Para Ares, o perfil de atendimento de cada local varia de acordo com as características de cada país. “Sabemos que na Índia, por exemplo, as quedas de árvores estão entre as principais causas de lesão medular e na Austrália os acidentes acontecem mais na prática de esportes. No Brasil, até três anos atrás, eram os ferimentos provocados por arma de fogo. Desde então, o trânsito ficou fixo como primeira causa.
Potencial perdido
O trânsito que paralisa tem impacto direto na qualidade de vida das pessoas, além de servir como uma importante barreira na ampliação de serviços de saúde de qualidade, No ano passado, quando a redução de acidentes pós lei seca foi significativa em quase todo País, o Estado de São Paulo foi apenas um que reuniu exemplos concretos do potencial positivo da restrição do álcool e direção.
Segundo o governo local, foram economizados R$ 17 milhões com a redução de pacientes traumatizados no trânsito, verba que na época foi utilizada para equipar uma nova unidade de reabilitação de acidentados, a rede Lucy Montoro.
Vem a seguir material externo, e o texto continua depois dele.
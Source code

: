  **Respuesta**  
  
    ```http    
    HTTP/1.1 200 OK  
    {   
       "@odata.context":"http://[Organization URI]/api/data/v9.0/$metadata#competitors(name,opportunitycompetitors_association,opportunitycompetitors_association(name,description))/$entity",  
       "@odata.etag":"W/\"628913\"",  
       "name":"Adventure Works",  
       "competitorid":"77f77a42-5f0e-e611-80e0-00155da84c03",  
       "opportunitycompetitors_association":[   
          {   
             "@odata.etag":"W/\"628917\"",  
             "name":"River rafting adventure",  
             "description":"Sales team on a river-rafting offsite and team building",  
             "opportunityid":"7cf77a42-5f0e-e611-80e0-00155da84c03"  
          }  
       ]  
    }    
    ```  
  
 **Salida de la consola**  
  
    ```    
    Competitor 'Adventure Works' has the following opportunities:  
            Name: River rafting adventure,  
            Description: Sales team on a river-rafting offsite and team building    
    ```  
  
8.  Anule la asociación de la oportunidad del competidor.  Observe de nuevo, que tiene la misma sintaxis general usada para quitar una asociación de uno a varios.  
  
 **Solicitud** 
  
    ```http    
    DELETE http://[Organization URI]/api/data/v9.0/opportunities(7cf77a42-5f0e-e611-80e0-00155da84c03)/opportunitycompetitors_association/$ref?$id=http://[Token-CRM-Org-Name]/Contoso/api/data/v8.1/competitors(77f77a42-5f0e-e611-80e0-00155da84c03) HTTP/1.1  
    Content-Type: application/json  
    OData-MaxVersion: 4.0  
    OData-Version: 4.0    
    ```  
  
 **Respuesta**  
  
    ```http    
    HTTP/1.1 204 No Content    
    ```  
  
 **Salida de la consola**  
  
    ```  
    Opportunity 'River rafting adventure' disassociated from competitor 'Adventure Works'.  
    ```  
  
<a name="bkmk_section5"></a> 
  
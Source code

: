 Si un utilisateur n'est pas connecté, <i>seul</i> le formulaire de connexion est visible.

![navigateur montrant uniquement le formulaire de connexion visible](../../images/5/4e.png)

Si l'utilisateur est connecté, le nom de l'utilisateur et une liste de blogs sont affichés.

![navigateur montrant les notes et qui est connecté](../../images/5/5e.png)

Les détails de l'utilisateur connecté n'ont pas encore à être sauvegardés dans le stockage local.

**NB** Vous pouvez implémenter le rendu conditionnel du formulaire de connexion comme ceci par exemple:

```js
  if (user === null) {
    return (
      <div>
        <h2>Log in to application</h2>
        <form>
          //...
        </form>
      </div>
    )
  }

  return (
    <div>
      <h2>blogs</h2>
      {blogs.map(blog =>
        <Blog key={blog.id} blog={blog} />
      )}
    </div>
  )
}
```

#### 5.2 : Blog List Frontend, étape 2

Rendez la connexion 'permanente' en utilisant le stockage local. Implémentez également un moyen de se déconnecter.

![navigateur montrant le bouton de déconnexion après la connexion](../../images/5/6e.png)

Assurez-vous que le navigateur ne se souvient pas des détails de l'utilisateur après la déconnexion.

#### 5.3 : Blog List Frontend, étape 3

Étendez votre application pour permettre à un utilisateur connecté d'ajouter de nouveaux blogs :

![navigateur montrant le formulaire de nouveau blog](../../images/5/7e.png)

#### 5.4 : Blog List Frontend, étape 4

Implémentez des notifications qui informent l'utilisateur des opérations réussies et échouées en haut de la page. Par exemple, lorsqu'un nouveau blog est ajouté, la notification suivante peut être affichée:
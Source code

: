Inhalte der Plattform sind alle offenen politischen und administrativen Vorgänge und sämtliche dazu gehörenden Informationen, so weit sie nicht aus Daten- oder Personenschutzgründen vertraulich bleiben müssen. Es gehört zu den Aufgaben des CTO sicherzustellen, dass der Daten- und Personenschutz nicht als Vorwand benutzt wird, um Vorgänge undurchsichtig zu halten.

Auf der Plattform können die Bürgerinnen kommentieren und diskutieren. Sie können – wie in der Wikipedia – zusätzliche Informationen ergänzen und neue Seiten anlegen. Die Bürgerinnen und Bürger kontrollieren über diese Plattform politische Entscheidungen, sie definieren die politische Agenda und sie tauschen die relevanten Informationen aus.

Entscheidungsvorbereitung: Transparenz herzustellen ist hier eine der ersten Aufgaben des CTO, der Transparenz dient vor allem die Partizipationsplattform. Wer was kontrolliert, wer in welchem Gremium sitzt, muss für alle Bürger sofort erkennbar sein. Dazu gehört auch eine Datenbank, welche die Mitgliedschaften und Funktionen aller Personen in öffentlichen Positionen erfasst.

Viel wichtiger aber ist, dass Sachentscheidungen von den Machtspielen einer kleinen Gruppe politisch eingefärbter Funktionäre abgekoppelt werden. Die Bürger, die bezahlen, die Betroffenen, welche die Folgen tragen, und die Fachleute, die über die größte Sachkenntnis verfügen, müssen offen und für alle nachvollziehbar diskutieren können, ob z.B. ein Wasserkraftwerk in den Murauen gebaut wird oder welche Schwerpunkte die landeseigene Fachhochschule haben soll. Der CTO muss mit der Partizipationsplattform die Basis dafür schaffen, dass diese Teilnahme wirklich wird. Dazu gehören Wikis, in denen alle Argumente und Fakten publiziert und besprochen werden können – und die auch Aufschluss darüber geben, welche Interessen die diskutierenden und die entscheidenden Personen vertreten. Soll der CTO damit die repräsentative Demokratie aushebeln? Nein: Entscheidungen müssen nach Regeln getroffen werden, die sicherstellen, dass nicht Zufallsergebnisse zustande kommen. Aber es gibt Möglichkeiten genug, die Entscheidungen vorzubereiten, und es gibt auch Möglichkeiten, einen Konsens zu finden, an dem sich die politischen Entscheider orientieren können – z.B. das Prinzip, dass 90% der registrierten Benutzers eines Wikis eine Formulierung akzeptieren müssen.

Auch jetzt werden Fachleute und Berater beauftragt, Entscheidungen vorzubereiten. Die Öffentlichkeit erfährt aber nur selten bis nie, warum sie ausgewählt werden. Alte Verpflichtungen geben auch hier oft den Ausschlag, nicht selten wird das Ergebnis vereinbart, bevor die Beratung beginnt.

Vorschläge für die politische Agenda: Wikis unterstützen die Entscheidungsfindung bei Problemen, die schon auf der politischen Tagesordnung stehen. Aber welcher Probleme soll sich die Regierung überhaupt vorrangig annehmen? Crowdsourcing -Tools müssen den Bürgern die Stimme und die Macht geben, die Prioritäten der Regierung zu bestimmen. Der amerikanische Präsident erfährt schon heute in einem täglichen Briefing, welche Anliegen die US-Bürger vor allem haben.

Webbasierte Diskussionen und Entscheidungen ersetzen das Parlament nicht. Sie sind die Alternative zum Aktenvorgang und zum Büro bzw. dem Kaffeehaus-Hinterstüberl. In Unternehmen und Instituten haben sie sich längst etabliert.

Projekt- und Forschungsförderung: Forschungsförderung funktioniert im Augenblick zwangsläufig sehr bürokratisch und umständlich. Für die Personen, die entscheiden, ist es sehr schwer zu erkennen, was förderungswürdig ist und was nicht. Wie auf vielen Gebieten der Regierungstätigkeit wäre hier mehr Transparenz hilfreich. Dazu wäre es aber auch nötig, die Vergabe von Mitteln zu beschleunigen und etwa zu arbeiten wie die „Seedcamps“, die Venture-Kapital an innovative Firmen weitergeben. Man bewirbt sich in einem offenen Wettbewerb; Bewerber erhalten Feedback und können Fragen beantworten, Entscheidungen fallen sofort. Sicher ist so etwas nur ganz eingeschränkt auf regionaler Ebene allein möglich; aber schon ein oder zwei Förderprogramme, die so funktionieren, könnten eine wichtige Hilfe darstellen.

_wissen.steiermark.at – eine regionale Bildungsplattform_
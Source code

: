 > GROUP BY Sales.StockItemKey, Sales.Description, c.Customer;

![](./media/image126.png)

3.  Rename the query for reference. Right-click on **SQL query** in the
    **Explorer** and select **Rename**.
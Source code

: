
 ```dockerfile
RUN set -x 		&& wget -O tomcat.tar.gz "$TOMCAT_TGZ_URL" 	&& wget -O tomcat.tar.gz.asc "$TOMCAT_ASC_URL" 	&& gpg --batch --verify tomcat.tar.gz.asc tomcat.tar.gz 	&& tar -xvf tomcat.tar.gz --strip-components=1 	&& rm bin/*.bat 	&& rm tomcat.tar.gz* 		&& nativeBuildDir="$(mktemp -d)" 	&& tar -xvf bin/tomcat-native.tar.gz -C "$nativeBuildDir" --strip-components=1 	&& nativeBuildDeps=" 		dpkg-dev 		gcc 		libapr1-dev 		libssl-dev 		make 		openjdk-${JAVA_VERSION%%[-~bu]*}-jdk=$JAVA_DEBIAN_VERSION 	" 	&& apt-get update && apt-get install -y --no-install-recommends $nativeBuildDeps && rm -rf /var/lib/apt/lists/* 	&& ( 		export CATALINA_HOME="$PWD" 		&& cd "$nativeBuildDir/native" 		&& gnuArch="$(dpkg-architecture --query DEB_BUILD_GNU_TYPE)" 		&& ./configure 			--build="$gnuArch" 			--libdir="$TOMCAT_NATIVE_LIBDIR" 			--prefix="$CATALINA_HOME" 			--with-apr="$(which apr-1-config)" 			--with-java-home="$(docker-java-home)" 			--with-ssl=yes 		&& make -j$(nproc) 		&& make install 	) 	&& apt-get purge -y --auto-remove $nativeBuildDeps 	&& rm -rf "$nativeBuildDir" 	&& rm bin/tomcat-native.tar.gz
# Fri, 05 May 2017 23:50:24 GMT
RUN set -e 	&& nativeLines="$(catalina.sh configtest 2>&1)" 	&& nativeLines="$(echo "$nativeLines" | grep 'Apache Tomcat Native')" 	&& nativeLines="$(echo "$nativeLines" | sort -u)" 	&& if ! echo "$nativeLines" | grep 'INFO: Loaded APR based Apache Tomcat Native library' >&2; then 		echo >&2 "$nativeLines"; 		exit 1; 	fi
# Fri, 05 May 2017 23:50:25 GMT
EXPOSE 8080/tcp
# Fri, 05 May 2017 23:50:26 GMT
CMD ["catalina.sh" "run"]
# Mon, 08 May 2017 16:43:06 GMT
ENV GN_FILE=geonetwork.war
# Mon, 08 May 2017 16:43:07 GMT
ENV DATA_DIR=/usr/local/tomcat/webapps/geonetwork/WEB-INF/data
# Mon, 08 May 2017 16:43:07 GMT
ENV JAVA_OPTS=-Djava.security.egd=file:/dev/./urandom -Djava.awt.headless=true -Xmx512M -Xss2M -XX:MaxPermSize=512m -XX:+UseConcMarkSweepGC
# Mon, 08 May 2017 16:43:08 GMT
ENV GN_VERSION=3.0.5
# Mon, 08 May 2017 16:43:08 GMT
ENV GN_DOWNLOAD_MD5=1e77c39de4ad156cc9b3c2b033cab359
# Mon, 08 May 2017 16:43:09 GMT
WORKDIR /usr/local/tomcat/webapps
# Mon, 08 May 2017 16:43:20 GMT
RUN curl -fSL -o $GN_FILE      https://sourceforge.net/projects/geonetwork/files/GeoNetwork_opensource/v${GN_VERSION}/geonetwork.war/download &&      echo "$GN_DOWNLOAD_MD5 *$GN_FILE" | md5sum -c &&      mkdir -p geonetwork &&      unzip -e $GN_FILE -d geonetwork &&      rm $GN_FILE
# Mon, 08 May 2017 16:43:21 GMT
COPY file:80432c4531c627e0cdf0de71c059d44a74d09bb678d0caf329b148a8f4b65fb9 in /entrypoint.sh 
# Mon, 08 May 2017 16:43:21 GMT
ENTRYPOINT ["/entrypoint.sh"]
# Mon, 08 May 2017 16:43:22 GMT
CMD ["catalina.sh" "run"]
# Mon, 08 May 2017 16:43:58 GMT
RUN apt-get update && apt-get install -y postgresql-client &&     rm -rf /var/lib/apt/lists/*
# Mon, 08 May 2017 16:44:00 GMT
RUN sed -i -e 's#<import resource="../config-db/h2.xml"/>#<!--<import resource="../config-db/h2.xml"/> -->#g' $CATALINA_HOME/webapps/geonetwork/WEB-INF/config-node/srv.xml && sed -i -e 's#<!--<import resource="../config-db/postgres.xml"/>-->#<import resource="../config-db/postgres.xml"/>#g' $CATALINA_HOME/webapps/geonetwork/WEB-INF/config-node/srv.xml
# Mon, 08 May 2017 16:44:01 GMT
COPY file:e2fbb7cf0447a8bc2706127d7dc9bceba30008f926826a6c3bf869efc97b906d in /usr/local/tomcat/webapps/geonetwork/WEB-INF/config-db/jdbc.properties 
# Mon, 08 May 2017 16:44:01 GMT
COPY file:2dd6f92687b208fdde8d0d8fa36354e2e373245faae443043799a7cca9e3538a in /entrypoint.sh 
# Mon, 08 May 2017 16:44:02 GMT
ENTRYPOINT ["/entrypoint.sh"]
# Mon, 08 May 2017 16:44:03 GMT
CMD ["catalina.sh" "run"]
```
Quase um ano depois, a unidade tornou-se referência justamente para vítimas machucadas nas ruas, avenidas e estradas.
Otimismo
O ortopedista do Rio de Janeiro e da direção da Sociedade Brasileira de Ortopedia, Sérgio Franco, é um dos assíduos defensores da legislação restritiva do álcool no trânsito, realiza várias pesquisas na área, e traz um sopro de esperança para melhorar o impacto da lei seca nas pistas brasileiras.
De acordo com ele, a efetividade da legislação varia de acordo com a fiscalização. “Funciona mais onde há mais rigor nas blitze”, diz. “De qualquer forma, a minha avaliação é que a medida restritiva já provocou mudança de comportamento, em especial na população mais jovem”, diz ele ao se referir ao levantamento feito pelo pesquisador com universitários do Rio e São Paulo.
Antes da lei, 37% dos entrevistados afirmaram não pegar carona com amigos que tinham bebido, índice que subiu para 80% após a legislação. Da mesma forma, 37% afirmavam não beber e dirigir, porcentagem que cresceu para 50%. “Toda mudança de postura é lenta, gradual e exige esforço. Essa é minha expectativa com a lei.”